The problem: Among the lines of data below, reproduce only those from the one with "## Behavior" through the one with "# wzsbsh.github.io", exactly as they stand, both ends included.

BEGIN Data excerpts

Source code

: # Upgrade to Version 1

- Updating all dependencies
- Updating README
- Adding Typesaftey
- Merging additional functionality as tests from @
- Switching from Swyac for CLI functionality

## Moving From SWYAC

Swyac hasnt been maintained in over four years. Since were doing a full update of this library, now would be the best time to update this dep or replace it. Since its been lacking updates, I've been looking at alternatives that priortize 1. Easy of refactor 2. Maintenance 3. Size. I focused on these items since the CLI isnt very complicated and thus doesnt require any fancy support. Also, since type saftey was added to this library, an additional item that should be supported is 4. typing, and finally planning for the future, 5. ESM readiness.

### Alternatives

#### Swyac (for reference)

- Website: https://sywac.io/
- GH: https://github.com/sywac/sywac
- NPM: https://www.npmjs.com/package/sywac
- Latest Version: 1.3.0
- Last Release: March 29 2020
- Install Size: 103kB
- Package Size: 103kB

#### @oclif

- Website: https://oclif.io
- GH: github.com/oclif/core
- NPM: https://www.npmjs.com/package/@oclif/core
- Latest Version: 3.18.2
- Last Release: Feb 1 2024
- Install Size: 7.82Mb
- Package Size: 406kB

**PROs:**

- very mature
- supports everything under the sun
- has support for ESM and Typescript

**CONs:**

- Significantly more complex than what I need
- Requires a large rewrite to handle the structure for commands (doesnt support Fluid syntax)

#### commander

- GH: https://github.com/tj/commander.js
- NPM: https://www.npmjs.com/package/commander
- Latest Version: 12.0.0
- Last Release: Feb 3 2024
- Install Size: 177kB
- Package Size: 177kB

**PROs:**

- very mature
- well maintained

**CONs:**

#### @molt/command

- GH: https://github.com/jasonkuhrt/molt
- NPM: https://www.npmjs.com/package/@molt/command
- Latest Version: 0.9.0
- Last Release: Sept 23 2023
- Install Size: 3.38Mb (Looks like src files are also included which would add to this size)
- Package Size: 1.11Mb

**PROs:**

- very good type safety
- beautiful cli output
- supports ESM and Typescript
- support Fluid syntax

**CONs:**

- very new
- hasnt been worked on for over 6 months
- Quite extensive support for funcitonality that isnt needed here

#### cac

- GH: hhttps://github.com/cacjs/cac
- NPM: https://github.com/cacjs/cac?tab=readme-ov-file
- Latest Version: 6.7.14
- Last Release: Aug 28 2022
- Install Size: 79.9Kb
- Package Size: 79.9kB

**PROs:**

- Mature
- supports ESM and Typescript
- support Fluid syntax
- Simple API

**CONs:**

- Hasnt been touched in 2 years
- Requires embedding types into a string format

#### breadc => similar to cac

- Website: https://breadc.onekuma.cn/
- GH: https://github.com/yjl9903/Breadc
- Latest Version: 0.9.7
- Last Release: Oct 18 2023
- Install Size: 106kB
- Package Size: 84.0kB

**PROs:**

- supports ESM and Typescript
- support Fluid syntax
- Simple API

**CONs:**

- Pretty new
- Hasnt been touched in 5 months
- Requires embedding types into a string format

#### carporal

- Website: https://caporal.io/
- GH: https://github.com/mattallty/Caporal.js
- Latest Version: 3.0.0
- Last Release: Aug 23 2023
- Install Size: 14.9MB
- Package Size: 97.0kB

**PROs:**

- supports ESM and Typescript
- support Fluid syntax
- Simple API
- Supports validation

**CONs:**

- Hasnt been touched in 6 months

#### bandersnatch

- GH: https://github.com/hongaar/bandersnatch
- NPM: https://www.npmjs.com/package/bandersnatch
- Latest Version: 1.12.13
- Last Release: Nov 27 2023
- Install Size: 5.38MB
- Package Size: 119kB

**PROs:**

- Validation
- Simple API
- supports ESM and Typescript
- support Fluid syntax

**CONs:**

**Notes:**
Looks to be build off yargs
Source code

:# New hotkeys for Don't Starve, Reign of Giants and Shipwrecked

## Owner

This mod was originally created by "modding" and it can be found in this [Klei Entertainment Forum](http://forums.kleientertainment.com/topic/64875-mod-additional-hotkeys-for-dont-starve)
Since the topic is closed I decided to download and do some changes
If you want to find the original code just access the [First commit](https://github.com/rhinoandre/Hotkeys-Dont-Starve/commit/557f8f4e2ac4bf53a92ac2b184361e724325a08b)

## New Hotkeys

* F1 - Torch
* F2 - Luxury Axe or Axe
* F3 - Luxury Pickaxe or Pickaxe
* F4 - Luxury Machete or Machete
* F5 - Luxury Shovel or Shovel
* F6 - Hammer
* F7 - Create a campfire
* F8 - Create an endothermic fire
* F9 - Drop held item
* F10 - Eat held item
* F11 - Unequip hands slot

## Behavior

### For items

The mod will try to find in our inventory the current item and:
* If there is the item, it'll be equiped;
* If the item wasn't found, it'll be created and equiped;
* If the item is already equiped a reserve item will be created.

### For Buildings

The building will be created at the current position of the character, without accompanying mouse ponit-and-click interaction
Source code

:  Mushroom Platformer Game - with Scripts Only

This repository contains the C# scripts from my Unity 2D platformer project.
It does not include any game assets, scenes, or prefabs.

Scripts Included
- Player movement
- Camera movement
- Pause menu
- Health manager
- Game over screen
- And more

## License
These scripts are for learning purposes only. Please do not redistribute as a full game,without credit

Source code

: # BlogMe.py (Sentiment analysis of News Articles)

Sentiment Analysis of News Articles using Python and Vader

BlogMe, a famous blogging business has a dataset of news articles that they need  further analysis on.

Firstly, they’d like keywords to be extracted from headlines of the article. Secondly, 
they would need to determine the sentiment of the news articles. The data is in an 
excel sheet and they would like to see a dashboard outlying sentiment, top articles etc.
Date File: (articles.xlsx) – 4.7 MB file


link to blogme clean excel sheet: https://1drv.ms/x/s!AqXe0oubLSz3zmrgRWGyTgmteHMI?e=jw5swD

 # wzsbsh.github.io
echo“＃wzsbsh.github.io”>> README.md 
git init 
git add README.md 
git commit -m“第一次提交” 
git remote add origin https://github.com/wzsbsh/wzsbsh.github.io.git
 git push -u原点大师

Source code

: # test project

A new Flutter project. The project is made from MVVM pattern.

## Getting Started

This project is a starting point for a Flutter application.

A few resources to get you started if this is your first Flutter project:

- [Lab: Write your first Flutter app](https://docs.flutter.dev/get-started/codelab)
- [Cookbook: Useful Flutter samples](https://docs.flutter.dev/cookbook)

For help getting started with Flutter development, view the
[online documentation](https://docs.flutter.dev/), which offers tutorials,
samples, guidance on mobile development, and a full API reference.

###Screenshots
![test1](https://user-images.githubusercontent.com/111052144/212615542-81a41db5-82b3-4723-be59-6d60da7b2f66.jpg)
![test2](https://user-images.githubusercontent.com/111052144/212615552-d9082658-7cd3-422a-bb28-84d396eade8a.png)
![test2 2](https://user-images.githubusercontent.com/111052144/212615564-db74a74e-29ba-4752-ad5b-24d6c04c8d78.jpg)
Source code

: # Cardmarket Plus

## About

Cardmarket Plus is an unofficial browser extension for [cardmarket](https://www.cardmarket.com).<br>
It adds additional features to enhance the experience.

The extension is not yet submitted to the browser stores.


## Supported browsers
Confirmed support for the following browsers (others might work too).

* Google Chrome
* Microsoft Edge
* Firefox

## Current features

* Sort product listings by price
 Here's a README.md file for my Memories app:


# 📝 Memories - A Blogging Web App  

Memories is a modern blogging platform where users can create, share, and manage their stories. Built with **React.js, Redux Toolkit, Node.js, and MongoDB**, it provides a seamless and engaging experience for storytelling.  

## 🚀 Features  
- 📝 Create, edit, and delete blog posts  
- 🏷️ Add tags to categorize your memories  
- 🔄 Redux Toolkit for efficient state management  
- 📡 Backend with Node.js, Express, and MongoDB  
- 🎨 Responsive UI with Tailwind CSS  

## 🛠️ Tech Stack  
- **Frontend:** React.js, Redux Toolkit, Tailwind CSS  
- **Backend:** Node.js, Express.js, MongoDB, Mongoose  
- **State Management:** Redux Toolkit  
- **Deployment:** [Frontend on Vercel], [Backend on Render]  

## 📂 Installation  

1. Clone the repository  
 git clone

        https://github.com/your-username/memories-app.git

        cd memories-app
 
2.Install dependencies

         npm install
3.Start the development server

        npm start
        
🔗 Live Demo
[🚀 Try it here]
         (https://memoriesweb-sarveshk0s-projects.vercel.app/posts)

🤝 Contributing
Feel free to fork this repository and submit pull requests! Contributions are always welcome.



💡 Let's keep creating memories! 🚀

END Data excerpts

Solution to this exercise:
## Behavior

### For items

The mod will try to find in our inventory the current item and:
* If there is the item, it'll be equiped;
* If the item wasn't found, it'll be created and equiped;
* If the item is already equiped a reserve item will be created.

### For Buildings

The building will be created at the current position of the character, without accompanying mouse ponit-and-click interaction
Source code

:  Mushroom Platformer Game - with Scripts Only

This repository contains the C# scripts from my Unity 2D platformer project.
It does not include any game assets, scenes, or prefabs.

Scripts Included
- Player movement
- Camera movement
- Pause menu
- Health manager
- Game over screen
- And more

## License
These scripts are for learning purposes only. Please do not redistribute as a full game,without credit

Source code

: # BlogMe.py (Sentiment analysis of News Articles)

Sentiment Analysis of News Articles using Python and Vader

BlogMe, a famous blogging business has a dataset of news articles that they need  further analysis on.

Firstly, they’d like keywords to be extracted from headlines of the article. Secondly, 
they would need to determine the sentiment of the news articles. The data is in an 
excel sheet and they would like to see a dashboard outlying sentiment, top articles etc.
Date File: (articles.xlsx) – 4.7 MB file


link to blogme clean excel sheet: https://1drv.ms/x/s!AqXe0oubLSz3zmrgRWGyTgmteHMI?e=jw5swD

 # wzsbsh.github.io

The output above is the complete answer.